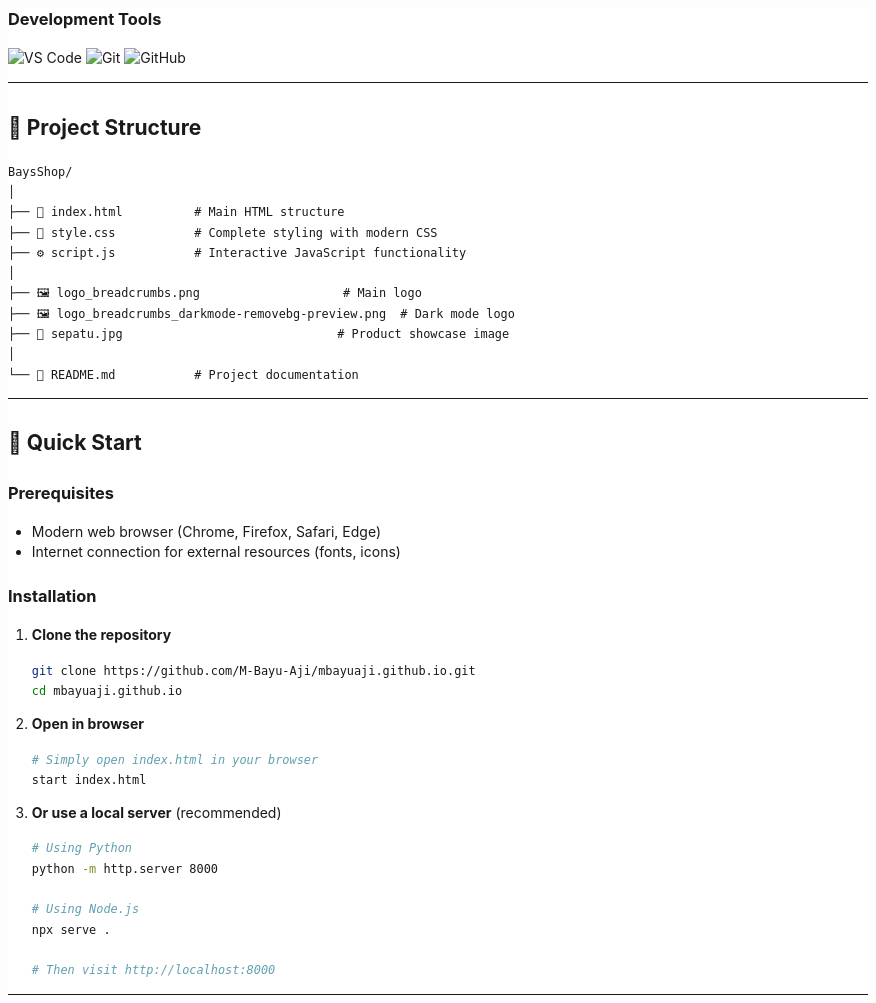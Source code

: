 ### Development Tools
![VS Code](https://img.shields.io/badge/VS%20Code-007ACC?style=for-the-badge&logo=visual-studio-code&logoColor=white)
![Git](https://img.shields.io/badge/Git-F05032?style=for-the-badge&logo=git&logoColor=white)
![GitHub](https://img.shields.io/badge/GitHub-181717?style=for-the-badge&logo=github&logoColor=white)

</div>

---

## 📁 Project Structure

```
BaysShop/
│
├── 📄 index.html          # Main HTML structure
├── 🎨 style.css           # Complete styling with modern CSS
├── ⚙️ script.js           # Interactive JavaScript functionality
│
├── 🖼️ logo_breadcrumbs.png                    # Main logo
├── 🖼️ logo_breadcrumbs_darkmode-removebg-preview.png  # Dark mode logo
├── 👟 sepatu.jpg                              # Product showcase image
│
└── 📖 README.md           # Project documentation
```

---

## 🚀 Quick Start

### Prerequisites
- Modern web browser (Chrome, Firefox, Safari, Edge)
- Internet connection for external resources (fonts, icons)

### Installation

1. **Clone the repository**
   ```bash
   git clone https://github.com/M-Bayu-Aji/mbayuaji.github.io.git
   cd mbayuaji.github.io
   ```

2. **Open in browser**
   ```bash
   # Simply open index.html in your browser
   start index.html
   ```

3. **Or use a local server** (recommended)
   ```bash
   # Using Python
   python -m http.server 8000

   # Using Node.js
   npx serve .

   # Then visit http://localhost:8000
   ```

---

☆ ☆ ☆ ☆ ☆

EXERCISE DESCRIPTION ->
All that is wanted is the set of lines from the one with "### Installation" through the last line of the entries, both included, output exactly.

ANSWER TO THIS TASK ->
### Installation

1. **Clone the repository**
   ```bash
   git clone https://github.com/M-Bayu-Aji/mbayuaji.github.io.git
   cd mbayuaji.github.io
   ```

2. **Open in browser**
   ```bash
   # Simply open index.html in your browser
   start index.html
   ```

3. **Or use a local server** (recommended)
   ```bash
   # Using Python
   python -m http.server 8000

   # Using Node.js
   npx serve .

   # Then visit http://localhost:8000
   ```

---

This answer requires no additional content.